Description of the task:
Only a slice of the listing below is wanted. Retype the lines from the one containing "강제하지만, 로드들에 대해서는 어떤 순서도 강제하지 않습니다." through the one containing "따라서, 이 경우에 순서에 의존적이고 완화된 순서규칙의 아키텍쳐에도 이식될 수", exactly, both ends included.

Extracted information:
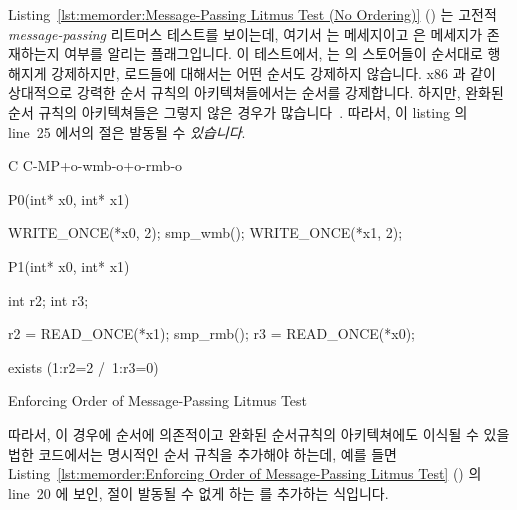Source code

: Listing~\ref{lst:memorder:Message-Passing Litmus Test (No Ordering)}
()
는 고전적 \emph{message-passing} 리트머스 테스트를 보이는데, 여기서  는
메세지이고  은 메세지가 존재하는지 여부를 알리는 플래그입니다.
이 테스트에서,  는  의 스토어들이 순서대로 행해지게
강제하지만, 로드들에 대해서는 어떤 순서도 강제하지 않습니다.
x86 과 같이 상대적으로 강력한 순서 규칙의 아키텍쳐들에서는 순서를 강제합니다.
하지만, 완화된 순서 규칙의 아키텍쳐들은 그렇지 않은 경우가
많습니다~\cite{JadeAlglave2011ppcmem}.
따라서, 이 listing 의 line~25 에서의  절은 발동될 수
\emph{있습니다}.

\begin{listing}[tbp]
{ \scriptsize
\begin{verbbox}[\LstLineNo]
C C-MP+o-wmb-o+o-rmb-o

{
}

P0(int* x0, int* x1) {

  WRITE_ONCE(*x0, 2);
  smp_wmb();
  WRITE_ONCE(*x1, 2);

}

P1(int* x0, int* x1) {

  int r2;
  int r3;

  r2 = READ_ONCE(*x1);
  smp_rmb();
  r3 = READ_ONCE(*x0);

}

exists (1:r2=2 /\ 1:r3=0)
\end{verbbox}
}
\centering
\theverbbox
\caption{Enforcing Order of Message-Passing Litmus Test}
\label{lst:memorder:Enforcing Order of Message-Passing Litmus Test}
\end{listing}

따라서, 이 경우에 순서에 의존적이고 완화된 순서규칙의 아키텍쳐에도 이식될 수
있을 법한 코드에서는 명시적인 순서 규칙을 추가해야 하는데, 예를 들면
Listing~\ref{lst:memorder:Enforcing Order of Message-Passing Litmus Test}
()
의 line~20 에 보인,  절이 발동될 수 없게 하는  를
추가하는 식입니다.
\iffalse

Expected answer:
강제하지만, 로드들에 대해서는 어떤 순서도 강제하지 않습니다.
x86 과 같이 상대적으로 강력한 순서 규칙의 아키텍쳐들에서는 순서를 강제합니다.
하지만, 완화된 순서 규칙의 아키텍쳐들은 그렇지 않은 경우가
많습니다~\cite{JadeAlglave2011ppcmem}.
따라서, 이 listing 의 line~25 에서의  절은 발동될 수
\emph{있습니다}.

\begin{listing}[tbp]
{ \scriptsize
\begin{verbbox}[\LstLineNo]
C C-MP+o-wmb-o+o-rmb-o

{
}

P0(int* x0, int* x1) {

  WRITE_ONCE(*x0, 2);
  smp_wmb();
  WRITE_ONCE(*x1, 2);

}

P1(int* x0, int* x1) {

  int r2;
  int r3;

  r2 = READ_ONCE(*x1);
  smp_rmb();
  r3 = READ_ONCE(*x0);

}

exists (1:r2=2 /\ 1:r3=0)
\end{verbbox}
}
\centering
\theverbbox
\caption{Enforcing Order of Message-Passing Litmus Test}
\label{lst:memorder:Enforcing Order of Message-Passing Litmus Test}
\end{listing}

따라서, 이 경우에 순서에 의존적이고 완화된 순서규칙의 아키텍쳐에도 이식될 수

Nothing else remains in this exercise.